Task directions: From the records below, please repeat exactly the line that has "### Removed", the line that has "- Initial version", and every line between them, and nothing else.

Task data:

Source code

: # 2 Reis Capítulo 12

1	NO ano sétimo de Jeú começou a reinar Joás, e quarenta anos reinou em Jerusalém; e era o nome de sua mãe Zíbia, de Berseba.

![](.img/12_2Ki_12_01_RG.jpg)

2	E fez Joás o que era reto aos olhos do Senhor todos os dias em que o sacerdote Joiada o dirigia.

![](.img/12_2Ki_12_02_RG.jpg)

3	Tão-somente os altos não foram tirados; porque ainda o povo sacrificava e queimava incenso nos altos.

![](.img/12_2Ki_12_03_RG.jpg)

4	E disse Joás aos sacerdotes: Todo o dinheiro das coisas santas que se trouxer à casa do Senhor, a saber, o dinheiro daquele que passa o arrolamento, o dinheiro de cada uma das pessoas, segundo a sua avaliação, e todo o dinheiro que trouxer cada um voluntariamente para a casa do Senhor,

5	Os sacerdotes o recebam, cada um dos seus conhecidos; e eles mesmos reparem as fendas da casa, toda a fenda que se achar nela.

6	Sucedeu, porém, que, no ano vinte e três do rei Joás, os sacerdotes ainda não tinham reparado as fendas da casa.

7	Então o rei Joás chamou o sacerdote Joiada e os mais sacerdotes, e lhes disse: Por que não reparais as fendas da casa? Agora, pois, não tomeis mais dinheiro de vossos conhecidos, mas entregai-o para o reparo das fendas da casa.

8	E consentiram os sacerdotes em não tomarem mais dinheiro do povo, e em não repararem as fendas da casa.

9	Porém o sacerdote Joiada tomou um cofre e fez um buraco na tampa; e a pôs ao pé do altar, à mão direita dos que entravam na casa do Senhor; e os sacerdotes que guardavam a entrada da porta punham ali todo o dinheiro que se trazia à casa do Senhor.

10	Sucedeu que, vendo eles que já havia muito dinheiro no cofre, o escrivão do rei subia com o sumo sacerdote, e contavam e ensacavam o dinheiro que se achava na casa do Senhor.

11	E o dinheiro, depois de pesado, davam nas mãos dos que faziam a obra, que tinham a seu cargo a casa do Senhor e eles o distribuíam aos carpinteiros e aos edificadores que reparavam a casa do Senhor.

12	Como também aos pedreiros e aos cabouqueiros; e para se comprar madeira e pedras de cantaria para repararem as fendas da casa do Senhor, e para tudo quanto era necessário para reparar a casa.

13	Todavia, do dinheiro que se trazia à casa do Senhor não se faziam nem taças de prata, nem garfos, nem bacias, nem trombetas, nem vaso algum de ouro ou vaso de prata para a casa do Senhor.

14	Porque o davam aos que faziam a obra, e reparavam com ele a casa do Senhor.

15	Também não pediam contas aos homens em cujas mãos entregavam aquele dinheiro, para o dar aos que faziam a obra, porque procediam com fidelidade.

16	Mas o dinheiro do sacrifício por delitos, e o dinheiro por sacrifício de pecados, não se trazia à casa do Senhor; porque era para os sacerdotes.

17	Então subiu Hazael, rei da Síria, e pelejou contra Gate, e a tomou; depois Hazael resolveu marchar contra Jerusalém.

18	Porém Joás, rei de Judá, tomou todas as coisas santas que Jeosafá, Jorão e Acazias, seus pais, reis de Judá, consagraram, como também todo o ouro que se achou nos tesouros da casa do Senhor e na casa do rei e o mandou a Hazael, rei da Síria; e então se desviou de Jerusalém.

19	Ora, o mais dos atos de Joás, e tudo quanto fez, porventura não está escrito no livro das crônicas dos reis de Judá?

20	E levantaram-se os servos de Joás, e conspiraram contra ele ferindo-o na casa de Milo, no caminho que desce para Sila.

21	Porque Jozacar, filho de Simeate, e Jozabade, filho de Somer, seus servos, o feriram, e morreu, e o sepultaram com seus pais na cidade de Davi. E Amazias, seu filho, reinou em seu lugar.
* * *
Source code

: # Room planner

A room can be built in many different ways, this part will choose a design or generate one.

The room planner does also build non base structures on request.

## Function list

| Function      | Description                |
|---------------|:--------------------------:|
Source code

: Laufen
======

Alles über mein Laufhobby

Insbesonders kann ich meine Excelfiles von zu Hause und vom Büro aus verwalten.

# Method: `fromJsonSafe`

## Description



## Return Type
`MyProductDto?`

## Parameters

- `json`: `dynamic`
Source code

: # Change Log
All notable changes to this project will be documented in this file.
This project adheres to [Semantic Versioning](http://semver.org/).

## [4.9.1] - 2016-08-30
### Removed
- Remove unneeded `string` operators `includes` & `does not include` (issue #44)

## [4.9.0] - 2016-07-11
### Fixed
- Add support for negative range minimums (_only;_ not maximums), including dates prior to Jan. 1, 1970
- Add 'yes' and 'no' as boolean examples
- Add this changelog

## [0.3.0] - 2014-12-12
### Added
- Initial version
==
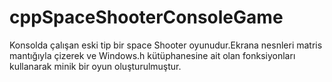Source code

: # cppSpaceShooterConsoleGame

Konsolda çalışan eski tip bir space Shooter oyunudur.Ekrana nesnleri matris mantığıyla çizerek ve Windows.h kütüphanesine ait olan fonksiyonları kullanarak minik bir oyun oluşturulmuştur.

Expected output:
### Removed
- Remove unneeded `string` operators `includes` & `does not include` (issue #44)

## [4.9.0] - 2016-07-11
### Fixed
- Add support for negative range minimums (_only;_ not maximums), including dates prior to Jan. 1, 1970
- Add 'yes' and 'no' as boolean examples
- Add this changelog

## [0.3.0] - 2014-12-12
### Added
- Initial version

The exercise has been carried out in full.